# /\/ Shami goats New pictures /\/



## Naef hajaya (Nov 20, 2012)




----------



## elevan (Nov 20, 2012)

Thanks for sharing pics of a goat that many of our members haven't seen before.


----------



## Roll farms (Nov 20, 2012)

Even I can't bring myself to want one of those....facsincating to see, but....between the udders and the bite....nope...can't do it.

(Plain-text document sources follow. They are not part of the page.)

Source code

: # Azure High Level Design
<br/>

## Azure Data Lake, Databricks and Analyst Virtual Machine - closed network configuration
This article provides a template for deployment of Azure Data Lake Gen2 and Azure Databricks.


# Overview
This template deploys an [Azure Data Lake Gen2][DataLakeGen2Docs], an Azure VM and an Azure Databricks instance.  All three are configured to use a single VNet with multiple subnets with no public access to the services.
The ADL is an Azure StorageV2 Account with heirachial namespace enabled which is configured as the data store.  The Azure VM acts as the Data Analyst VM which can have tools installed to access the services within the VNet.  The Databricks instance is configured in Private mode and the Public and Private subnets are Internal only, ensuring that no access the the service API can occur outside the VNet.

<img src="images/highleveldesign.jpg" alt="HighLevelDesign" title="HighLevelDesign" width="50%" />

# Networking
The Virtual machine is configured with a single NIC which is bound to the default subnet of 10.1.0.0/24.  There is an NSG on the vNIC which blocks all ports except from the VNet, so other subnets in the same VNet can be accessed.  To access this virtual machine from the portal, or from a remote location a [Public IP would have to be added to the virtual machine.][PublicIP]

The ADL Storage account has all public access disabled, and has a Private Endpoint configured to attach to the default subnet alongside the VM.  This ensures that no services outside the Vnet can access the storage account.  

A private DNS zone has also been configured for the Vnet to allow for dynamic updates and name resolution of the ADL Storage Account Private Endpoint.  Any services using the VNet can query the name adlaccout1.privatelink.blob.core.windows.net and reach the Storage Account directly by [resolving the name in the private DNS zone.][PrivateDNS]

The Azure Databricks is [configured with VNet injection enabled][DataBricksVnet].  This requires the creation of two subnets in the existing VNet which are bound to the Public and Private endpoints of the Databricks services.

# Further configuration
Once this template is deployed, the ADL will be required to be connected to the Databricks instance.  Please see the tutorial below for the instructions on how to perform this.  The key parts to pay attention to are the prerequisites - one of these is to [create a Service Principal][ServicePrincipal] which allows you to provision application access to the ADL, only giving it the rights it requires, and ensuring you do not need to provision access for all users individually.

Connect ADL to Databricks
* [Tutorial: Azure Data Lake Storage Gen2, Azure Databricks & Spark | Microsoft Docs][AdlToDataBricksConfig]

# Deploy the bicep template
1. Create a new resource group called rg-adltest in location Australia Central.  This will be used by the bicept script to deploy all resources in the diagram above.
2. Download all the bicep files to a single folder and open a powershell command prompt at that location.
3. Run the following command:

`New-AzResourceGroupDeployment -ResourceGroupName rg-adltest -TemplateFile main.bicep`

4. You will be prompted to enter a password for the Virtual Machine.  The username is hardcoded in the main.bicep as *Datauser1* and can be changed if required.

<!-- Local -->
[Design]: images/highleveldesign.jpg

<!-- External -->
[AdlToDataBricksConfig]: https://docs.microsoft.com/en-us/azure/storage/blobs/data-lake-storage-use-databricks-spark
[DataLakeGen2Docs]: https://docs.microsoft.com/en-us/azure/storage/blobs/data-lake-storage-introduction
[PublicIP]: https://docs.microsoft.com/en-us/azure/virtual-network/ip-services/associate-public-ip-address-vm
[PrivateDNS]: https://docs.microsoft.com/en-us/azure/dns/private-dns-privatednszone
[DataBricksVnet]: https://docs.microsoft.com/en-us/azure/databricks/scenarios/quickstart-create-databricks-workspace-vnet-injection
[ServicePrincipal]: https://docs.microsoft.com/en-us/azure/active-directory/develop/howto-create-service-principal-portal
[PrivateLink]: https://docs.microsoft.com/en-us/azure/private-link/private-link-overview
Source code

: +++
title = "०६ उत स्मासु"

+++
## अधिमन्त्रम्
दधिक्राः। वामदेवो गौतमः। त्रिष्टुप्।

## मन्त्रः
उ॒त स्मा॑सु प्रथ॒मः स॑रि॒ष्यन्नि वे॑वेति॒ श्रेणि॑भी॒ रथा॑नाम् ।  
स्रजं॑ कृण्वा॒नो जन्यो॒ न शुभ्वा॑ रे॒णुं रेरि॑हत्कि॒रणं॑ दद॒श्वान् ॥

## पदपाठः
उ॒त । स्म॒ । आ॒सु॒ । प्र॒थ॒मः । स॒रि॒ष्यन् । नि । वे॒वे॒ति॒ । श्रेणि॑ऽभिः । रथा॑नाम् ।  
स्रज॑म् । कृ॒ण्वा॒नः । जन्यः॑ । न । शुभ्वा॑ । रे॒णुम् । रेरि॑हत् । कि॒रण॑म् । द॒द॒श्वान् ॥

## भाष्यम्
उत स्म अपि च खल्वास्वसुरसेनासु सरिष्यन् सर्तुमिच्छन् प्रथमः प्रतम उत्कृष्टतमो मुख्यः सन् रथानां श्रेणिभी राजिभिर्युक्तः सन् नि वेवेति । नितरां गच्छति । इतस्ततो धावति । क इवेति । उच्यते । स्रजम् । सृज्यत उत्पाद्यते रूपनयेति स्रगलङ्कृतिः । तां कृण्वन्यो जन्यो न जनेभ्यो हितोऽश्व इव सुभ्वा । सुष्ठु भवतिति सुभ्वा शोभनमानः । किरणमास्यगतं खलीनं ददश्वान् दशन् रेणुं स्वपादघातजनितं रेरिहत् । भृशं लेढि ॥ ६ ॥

Thanks for posting the pics!


----------



## ksalvagno (Nov 20, 2012)

They are certainly very interesting!


----------



## Southern by choice (Nov 20, 2012)

At first I thought they were horrid, but they are just odd enough to grow on ya! Some look kind of scary, some look sweet.


----------



## pdpo222 (Nov 20, 2012)

The Head - The most recognizable characteristic of the breed. Convex (extreme Roman-nosed) in front, with upper and lower jaws meeting squarely and correctly. Goats with long, protruding lower jaws find it more difficult to nurse and graze; animals displaying this characteristic are less acceptable. Very long ears are placed at the upper part of the skull and fall downward at the sides of the head. The head size should be in correct proportion to the body and attached to a long, highly carried neck. Too large of a head lessens the nobility of the Shami.    Those pics are the ones I think should of been culled according to their breed standard.  If I was raising them I would of culled them.


----------



## Alicia G (Nov 20, 2012)

Well by that standard I would figure they are all culls, maybe the doe could be salvageable, but other than that... But beauty is in the eye of the beholder. There are many breeds of animals that standard dictates a frame and look that breeders don't like, leading them to breed their own line of stock. Very odd goats to say the least, would like to see 'show-able' stock pics


----------



## Catahoula (Nov 20, 2012)

I like their body shape...but not too much their jaws. Interesting though. Would like to see more breeds of goats outside the US.


----------



## SheepGirl (Nov 20, 2012)

Their udder doesn't look so great for milking but it looks pretty much perfect for nursing kids!


----------



## WhiteMountainsRanch (Nov 20, 2012)

Roll farms said:
			
		

> Even I can't bring myself to want one of those....facsincating to see, but....between the udders and the bite....nope...can't do it.
> 
> Thanks for posting the pics!


*

X2!!! *


----------



## Queen Mum (Nov 21, 2012)

They kind of grow on you.   I think they have a beautiful body though.  Nice long legs and a straight topline.


----------



## GoatCrazyLady (Nov 21, 2012)

Wow  interesting indeed.


----------



## ragdollcatlady (Nov 21, 2012)

Thanks for sharing these....very interesting!


----------



## ThornyRidgeII (Nov 21, 2012)

Those would scare the bejeezus out of me if you stumbled upon one in the dark!  Frightening looking.. would love to see a newborn baby picture of one!


----------